Pak sopir mengatakan, dia stres karena alamatnya kurang
lengkap. Saya katakan, alamatnya sudah sangat lengkap disertai dengan
patokannya.
Rupanya sang sopir masih kesal dengan operator yang memberikan
alamat saya kepada dia. Saya coba membicarakan hal lain, tapi jawabannya seperti
tidak tulus dan masih menyimpan rasa marah.
Sudahlah, saya pikir lebih baik duduk saja menikmati
jalan Jakarta. Lebih dari setengah jam di dalam taksi, saya sesekali berbicara
dengan pimred; karena dia juga sibuk membalas sms di telepon selulernya.
Sampai di hotel, pimred membayar tarif taksi. Saya pun
turun bersamanya ke lobi hotel. Terlihat di depan hotel seorang petugas
kebersihan tengah mengelap kaca. Saya beranikan bertanya kepadanya alamat
syaikh AS.
“Gedung yang mana mas?,” tanya dia.
“Nomornya sama yang di setiap gedung?,” saya balik
bertanya.
“Ya, gedung di sini ada empat. A,B,C,D. Orang yang mau
Mas temui di gedung apa?”
“O gitu, saya telepon lagi orangnya.”
Saya yang lupa bertanya atau syaikh AS yang kurang
lengkap menyebutkan alamatnya. Ah. Saya telepon lagi syaikh itu.
“Assalamu’alaikum.”
“Wa’alaikumussalam.”
“Syaikh, kami sudah sampai di hotel, antum menginap di
gedung apa? Di sini ada 4 gedung, A, B, C dan D.”

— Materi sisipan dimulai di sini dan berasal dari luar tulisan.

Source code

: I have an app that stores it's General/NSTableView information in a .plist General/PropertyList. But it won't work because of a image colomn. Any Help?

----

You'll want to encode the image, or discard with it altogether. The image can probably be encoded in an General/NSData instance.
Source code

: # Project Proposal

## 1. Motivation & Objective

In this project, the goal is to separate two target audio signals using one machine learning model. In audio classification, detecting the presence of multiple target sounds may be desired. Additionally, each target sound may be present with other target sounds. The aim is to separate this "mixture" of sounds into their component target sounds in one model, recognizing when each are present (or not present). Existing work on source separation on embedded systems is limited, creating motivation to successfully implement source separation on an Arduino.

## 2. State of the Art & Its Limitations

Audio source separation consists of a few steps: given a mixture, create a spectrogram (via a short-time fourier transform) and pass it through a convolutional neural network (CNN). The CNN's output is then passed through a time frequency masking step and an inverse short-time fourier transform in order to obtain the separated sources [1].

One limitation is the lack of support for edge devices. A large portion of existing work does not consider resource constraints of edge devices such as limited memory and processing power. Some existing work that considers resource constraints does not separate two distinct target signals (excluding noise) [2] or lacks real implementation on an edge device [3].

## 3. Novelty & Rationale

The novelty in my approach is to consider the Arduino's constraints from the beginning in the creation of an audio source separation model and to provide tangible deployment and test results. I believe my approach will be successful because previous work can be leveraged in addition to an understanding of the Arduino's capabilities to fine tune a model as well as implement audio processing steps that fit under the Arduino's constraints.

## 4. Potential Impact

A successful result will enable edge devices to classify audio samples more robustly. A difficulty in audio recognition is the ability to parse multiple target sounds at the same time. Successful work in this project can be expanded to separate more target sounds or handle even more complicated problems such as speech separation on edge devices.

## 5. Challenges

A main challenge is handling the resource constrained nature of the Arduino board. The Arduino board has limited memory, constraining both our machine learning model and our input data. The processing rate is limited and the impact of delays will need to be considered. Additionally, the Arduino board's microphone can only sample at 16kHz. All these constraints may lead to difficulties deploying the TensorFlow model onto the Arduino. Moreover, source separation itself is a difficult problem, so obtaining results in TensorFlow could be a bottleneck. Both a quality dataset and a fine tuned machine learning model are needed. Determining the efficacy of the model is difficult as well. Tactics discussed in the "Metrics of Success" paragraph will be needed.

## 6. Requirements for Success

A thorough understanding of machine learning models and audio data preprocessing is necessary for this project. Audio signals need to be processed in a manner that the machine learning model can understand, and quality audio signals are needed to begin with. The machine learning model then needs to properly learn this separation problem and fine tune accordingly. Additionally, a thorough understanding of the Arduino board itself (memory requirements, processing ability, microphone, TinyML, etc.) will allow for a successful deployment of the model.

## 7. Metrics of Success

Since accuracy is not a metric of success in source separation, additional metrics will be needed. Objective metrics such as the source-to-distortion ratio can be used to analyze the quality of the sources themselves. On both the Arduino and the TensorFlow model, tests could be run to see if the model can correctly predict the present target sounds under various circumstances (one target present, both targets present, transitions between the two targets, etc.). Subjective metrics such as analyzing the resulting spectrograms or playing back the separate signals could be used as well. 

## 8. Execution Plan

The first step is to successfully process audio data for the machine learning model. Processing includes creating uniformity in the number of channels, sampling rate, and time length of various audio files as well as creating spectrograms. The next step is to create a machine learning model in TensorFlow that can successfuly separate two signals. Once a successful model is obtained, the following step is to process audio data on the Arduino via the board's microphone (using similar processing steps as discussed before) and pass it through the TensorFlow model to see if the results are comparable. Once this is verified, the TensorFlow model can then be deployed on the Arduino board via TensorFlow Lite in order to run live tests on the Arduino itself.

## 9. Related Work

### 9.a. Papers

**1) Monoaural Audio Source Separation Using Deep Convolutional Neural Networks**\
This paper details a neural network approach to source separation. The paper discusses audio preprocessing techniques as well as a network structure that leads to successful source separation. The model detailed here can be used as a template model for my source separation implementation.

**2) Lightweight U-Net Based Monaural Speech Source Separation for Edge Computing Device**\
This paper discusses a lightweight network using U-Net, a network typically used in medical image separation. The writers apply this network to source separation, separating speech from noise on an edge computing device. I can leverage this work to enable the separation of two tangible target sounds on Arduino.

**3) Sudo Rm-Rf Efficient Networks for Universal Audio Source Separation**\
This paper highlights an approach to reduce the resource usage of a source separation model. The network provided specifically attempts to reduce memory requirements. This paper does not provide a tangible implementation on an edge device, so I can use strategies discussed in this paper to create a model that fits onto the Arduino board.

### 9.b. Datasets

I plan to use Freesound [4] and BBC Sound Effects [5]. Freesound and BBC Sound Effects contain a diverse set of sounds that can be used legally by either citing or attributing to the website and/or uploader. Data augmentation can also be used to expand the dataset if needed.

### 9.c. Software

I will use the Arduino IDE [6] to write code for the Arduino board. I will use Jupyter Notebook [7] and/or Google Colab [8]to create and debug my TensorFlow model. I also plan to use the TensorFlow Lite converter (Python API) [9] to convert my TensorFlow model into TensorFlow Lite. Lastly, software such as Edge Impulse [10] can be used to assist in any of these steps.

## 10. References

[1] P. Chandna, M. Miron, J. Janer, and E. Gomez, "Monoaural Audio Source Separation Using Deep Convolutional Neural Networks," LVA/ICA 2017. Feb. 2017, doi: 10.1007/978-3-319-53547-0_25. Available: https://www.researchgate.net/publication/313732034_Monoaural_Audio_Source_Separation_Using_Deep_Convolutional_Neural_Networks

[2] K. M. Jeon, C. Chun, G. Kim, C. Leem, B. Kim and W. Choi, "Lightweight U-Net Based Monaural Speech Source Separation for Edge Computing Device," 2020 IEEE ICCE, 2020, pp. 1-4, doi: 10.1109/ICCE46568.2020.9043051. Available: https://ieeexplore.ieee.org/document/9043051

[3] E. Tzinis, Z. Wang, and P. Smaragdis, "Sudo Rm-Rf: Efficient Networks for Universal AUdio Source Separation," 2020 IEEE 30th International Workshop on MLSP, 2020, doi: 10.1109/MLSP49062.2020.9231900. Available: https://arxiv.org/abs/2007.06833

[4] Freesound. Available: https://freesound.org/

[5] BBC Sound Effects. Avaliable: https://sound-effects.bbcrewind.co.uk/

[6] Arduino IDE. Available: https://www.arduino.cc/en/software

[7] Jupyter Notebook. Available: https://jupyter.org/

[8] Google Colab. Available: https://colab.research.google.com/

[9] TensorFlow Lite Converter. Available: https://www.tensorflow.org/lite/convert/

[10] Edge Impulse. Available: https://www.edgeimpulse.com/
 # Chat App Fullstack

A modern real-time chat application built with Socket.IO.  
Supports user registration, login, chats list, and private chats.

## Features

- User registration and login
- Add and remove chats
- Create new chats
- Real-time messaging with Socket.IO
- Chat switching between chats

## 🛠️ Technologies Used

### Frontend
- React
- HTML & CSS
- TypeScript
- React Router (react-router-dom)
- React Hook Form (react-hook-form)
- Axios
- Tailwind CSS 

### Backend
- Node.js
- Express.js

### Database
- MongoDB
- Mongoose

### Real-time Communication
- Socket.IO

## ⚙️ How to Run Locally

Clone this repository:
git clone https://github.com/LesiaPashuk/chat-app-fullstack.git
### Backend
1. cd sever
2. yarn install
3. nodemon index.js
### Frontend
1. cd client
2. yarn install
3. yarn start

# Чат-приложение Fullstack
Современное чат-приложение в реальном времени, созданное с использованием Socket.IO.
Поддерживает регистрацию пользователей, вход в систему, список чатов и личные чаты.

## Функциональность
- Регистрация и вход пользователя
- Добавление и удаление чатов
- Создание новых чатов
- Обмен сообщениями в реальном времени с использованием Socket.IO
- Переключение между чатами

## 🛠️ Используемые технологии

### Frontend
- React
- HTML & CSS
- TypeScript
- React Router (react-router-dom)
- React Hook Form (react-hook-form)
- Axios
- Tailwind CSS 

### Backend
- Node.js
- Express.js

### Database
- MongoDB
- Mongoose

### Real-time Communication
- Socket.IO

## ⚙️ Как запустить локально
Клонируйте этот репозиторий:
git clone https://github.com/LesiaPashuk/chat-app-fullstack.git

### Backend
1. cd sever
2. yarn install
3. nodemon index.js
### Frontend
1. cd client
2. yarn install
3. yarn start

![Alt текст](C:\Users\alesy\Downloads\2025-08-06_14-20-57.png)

“Gedung pertama dari jalan raya, gedung D.”
“Ok. Kami akan segera ke sana dan menemui antum di
hotel.”
“Maaf, sekarang saya sedang di Bogor. Antum titipkan saja
buku tersebut ke resepsionis. Bilang untuk syaikh AS.”
“Antum di Bogor?”
“Ya.”
“Masih dalam perjalanan atau sudah sampai di Bogor?”
“Okelah kalau begitu, Assalamu’alaikum.”
“Wa’alaikumussalam.”
Fuih. Saya tutup telepon. Kesal. Tadi sebelum berangkat
katanya masih di hotel dan mau menunggu kami. Eh, ternyata sekarang sudah di
Bogor. Parah.
“Pak, syaikhnya di gedung D,” kata saya ke pimred.
“O gitu,” ujarnya.
“Tapi pak, syaikhnya sudah di Bogor.”
“Di Bogor?”
“Iya.”
“Kataya tadi masih di hotel. Gimana sih. Emang dasar…..”
Pimred tampak juga kesal.
Saya kembali ke petugas kebersihan dan menanyakan
gedung D yang dimaksud. Dia katakan, gedung D berada di ujung. Sementara kami
ini berada di gedung A. Sambil mengomeli perilaku syaikh AS, pimred berjalan
bersama saya menuju gedung D.
Di sana kami menemui dua resepsionis. Satu laki-laki
dan satu perempuan. Kami menitipkan buku yang dimaksud kepada resepsionis yang laki-laki.
Setelah urusan selesai, kami pulang dengan taksi menuju
kantor dengan hati yang masih kesal kepada syaikh AS.